Context
The fl::function<Sig> Option B refactor (under #3235 Tier 1B, branch feat/fl-function-option-b-single-invoker-3235) collapses the 5-alternative variant storage to a single SBO + invoker + manager design. To preserve support for lambdas larger than the SBO (FASTLED_INLINE_LAMBDA_SIZE, currently 64 B), the implementation falls back to a HeapHolder<F> struct that wraps fl::shared_ptr<F> inside the SBO. This issue tracks the tradeoff investigation requested at PR review time.
The concern
Wrapping over-SBO callables in shared_ptr<F> has good properties (refcount-based copy is cheap; shared_ptr already in tree; copy/move/destroy multiplex through the existing non_trivial_manager template). But it changes the cost model in two ways:
-
Every over-SBO callable lives on the heap, even when the user constructs a single fl::function and never copies it. A unique_ptr-style holder would keep the same SBO surface but skip the refcount overhead and bump-allocator behavior.
-
Even when the lambda DOES fit in the SBO, every copy of the fl::function calls the non_trivial_manager for HeapHolder, which calls shared_ptr<F>'s copy constructor (refcount increment). For trivially-copyable in-SBO lambdas the existing trivial_manager<sizeof(F)> path is used (memcpy only), so the cost is only paid for actual over-SBO captures — but the surface is wider than necessary.

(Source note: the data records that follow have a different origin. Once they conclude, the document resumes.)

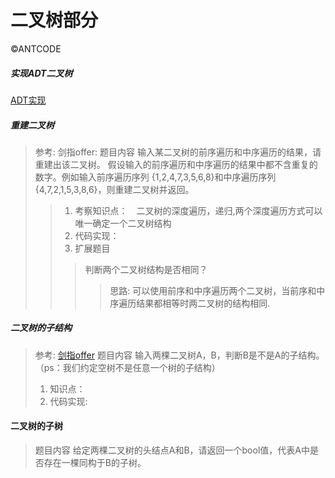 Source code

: 二叉树部分
===================

©ANTCODE

##### 实现ADT二叉树
[ADT实现]()

##### 重建二叉树
> 参考: 剑指offer:
> 题目内容
输入某二叉树的前序遍历和中序遍历的结果，请重建出该二叉树。
假设输入的前序遍历和中序遍历的结果中都不含重复的数字。例如输入前序遍历序列
{1,2,4,7,3,5,6,8}和中序遍历序列{4,7,2,1,5,3,8,6}，则重建二叉树并返回。
>> 1. 考察知识点：　二叉树的深度遍历，递归,两个深度遍历方式可以唯一确定一个二叉树结构
>> 2. 代码实现：
>> 3. 扩展题目
>>> 判断两个二叉树结构是否相同？
>>>> 思路: 可以使用前序和中序遍历两个二叉树，当前序和中序遍历结果都相等时两二叉树的结构相同.

##### 二叉树的子结构
> 参考: [剑指offer]()
> 题目内容
输入两棵二叉树A，B，判断B是不是A的子结构。（ps：我们约定空树不是任意一个树的子结构）
> 1. 知识点：
> 2. 代码实现:

#### 二叉树的子树
> 题目内容
给定两棵二叉树的头结点A和B，请返回一个bool值，代表A中是否存在一棵同构于B的子树。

The user-visible question: do copy / move of fl::function "do the right thing" — meaning no heap allocation or refcount touch when the callable fits in the SBO, and minimal-overhead semantics when it doesn't?
What the implementation does today
| Scenario |
Storage path |
Copy ctor cost |
Move ctor cost |
Destroy cost |
Empty fl::function |
n/a |
memset SBO + pointer copy |
same |
nothing |
| Free function pointer |
SBO (R(*)(Args...) — 4-8 B) |
trivial_manager memcpy |
trivial_manager memcpy |
nothing |
| Trivially-copyable lambda ≤ SBO |
SBO |
trivial_manager memcpy |
trivial_manager memcpy |
nothing |
| Non-trivially-copyable lambda ≤ SBO |
SBO |
non_trivial_manager placement-new copy |
non_trivial_manager placement-new move |
non_trivial_manager ~F() call |
Lambda > SBO (e.g. UIButton::onClicked at 80 B) |
HeapHolder<F> in SBO; F on heap |
non_trivial_manager → shared_ptr<F>::ctor(const&) → refcount inc |
non_trivial_manager → shared_ptr<F>::ctor(&&) → pointer-swap |
non_trivial_manager → ~shared_ptr<F>() → refcount dec, possibly free |
Member-fn pointer (R(C::*)(Args...), C*) |
NonConstMemberWrapper<C> in SBO (~12-16 B) |
trivial_manager memcpy |
trivial_manager memcpy |
nothing |
The in-SBO paths are correct (zero heap touch). The heap-fallback path uses shared_ptr for the refcount, which means copies share the same heap-allocated F. That's intentional and matches the legacy variant-based behavior (which also used shared_ptr<CallableBase> for the heap fallback).
The investigation we want
Q1: Is shared_ptr the right primitive for the heap fallback?
Alternatives to evaluate:
-
unique_ptr<F> semantics: copy ctor would need to deep-copy F (heap-allocate a new F and copy-construct it). Pro: no refcount overhead. Con: copy is now O(sizeof(F)) — for a 256 B closure being copied a few times that's hundreds of bytes of memcpy work and several new/delete cycles.
-
Refcounted-but-no-atomics holder: shared_ptr uses atomic refcount operations. On single-threaded MCUs (everything except ESP32 dual-core), atomics are wasted overhead. A fl::single_threaded_shared<F> with a plain int refcount would skip the atomic, but matters only on AVR / Cortex-M0 (no atomics → libcalls); on M3+ with native LDREX/STREX the cost is negligible.
-
Intrusive refcount: place the refcount inside F's allocation. Same complexity as shared_ptr, slightly smaller per-object overhead. Probably not worth the diff.
-
Hybrid (unique_ptr for non-copyable fl::functions, shared_ptr for copyable): would require splitting fl::function into fl::move_only_function<Sig> (C++23 style) and the existing fl::function<Sig> — a bigger API churn.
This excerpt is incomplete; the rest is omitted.